→ **TASK REQUIREMENTS**
Return each line of the records below in which the string "Questions" turns up.

Top of SUPPLIED DATA

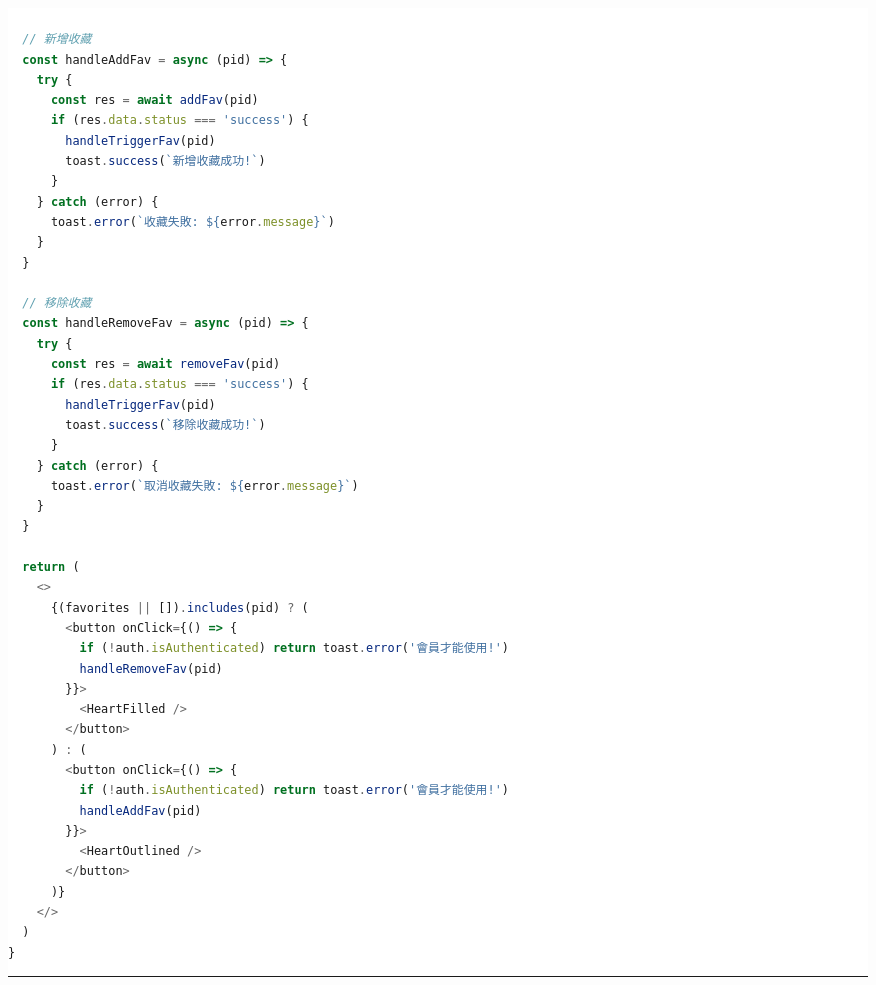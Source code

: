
 ```javascript

  // 新增收藏
  const handleAddFav = async (pid) => {
    try {
      const res = await addFav(pid)
      if (res.data.status === 'success') {
        handleTriggerFav(pid)
        toast.success(`新增收藏成功!`)
      }
    } catch (error) {
      toast.error(`收藏失敗: ${error.message}`)
    }
  }

  // 移除收藏
  const handleRemoveFav = async (pid) => {
    try {
      const res = await removeFav(pid)
      if (res.data.status === 'success') {
        handleTriggerFav(pid)
        toast.success(`移除收藏成功!`)
      }
    } catch (error) {
      toast.error(`取消收藏失敗: ${error.message}`)
    }
  }

  return (
    <>
      {(favorites || []).includes(pid) ? (
        <button onClick={() => {
          if (!auth.isAuthenticated) return toast.error('會員才能使用!')
          handleRemoveFav(pid)
        }}>
          <HeartFilled />
        </button>
      ) : (
        <button onClick={() => {
          if (!auth.isAuthenticated) return toast.error('會員才能使用!')
          handleAddFav(pid)
        }}>
          <HeartOutlined />
        </button>
      )}
    </>
  )
}
```

---
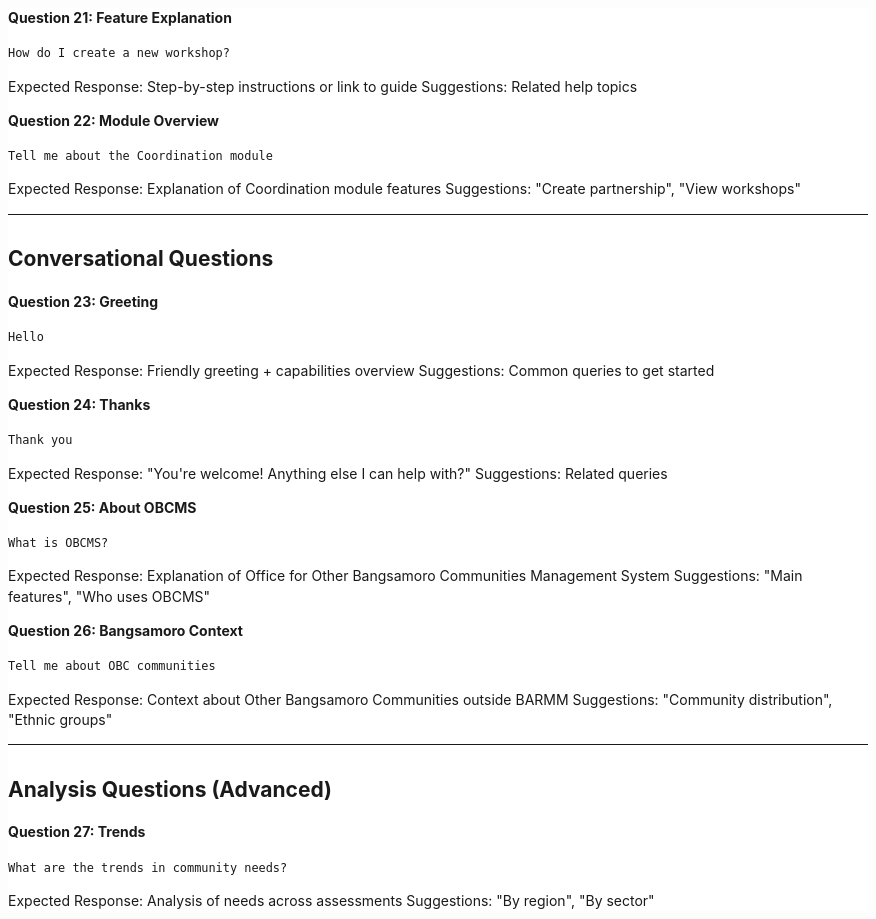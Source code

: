 **Question 21: Feature Explanation**
```
How do I create a new workshop?
```
Expected Response: Step-by-step instructions or link to guide
Suggestions: Related help topics

**Question 22: Module Overview**
```
Tell me about the Coordination module
```
Expected Response: Explanation of Coordination module features
Suggestions: "Create partnership", "View workshops"

---

## Conversational Questions

**Question 23: Greeting**
```
Hello
```
Expected Response: Friendly greeting + capabilities overview
Suggestions: Common queries to get started

**Question 24: Thanks**
```
Thank you
```
Expected Response: "You're welcome! Anything else I can help with?"
Suggestions: Related queries

**Question 25: About OBCMS**
```
What is OBCMS?
```
Expected Response: Explanation of Office for Other Bangsamoro Communities Management System
Suggestions: "Main features", "Who uses OBCMS"

**Question 26: Bangsamoro Context**
```
Tell me about OBC communities
```
Expected Response: Context about Other Bangsamoro Communities outside BARMM
Suggestions: "Community distribution", "Ethnic groups"

---

## Analysis Questions (Advanced)

**Question 27: Trends**
```
What are the trends in community needs?
```
Expected Response: Analysis of needs across assessments
Suggestions: "By region", "By sector"
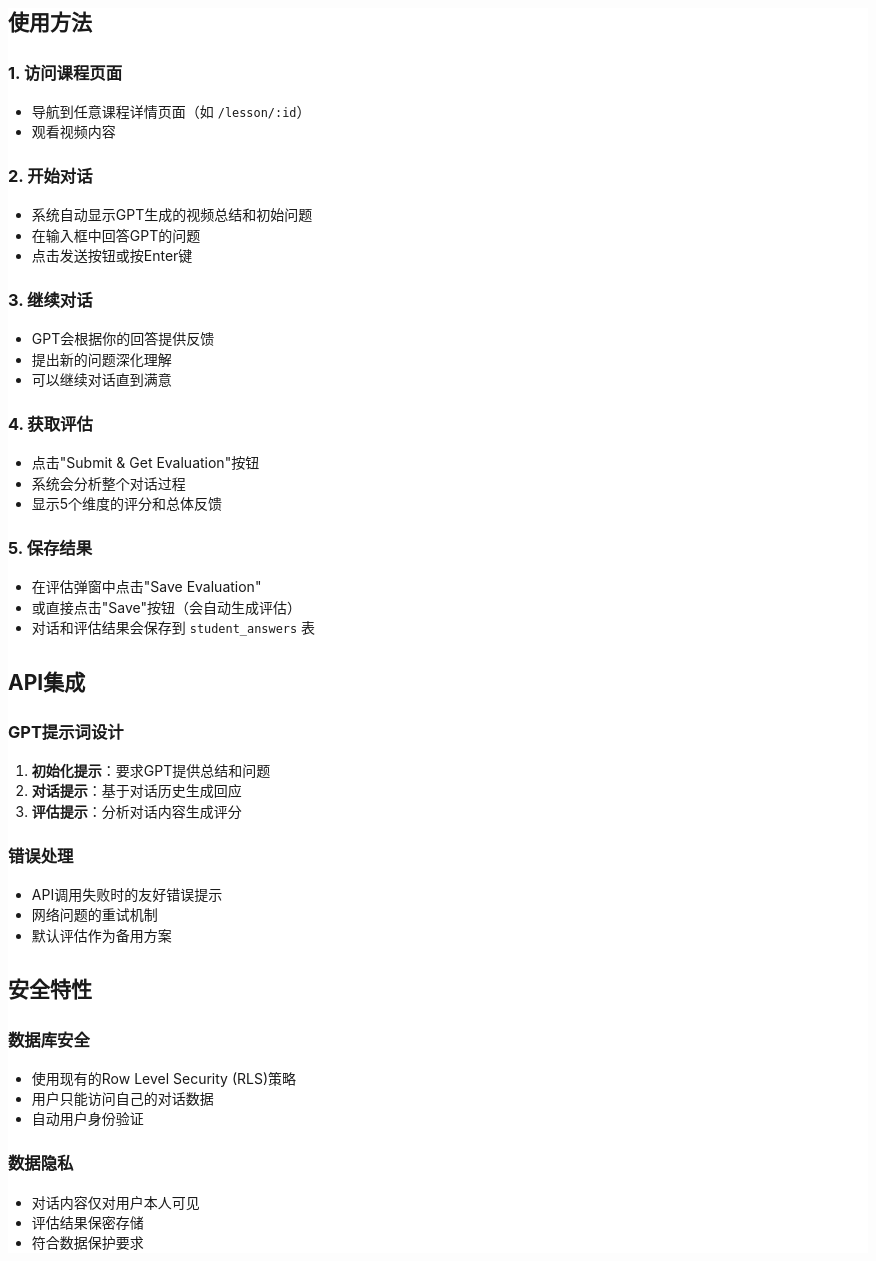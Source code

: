 ## 使用方法

### 1. 访问课程页面
- 导航到任意课程详情页面（如 `/lesson/:id`）
- 观看视频内容

### 2. 开始对话
- 系统自动显示GPT生成的视频总结和初始问题
- 在输入框中回答GPT的问题
- 点击发送按钮或按Enter键

### 3. 继续对话
- GPT会根据你的回答提供反馈
- 提出新的问题深化理解
- 可以继续对话直到满意

### 4. 获取评估
- 点击"Submit & Get Evaluation"按钮
- 系统会分析整个对话过程
- 显示5个维度的评分和总体反馈

### 5. 保存结果
- 在评估弹窗中点击"Save Evaluation"
- 或直接点击"Save"按钮（会自动生成评估）
- 对话和评估结果会保存到 `student_answers` 表

## API集成

### GPT提示词设计
1. **初始化提示**：要求GPT提供总结和问题
2. **对话提示**：基于对话历史生成回应
3. **评估提示**：分析对话内容生成评分

### 错误处理
- API调用失败时的友好错误提示
- 网络问题的重试机制
- 默认评估作为备用方案

## 安全特性

### 数据库安全
- 使用现有的Row Level Security (RLS)策略
- 用户只能访问自己的对话数据
- 自动用户身份验证

### 数据隐私
- 对话内容仅对用户本人可见
- 评估结果保密存储
- 符合数据保护要求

Bottom of SUPPLIED DATA

→ **FINISHED EXERCISE**
## Conversational Questions
## Analysis Questions (Advanced)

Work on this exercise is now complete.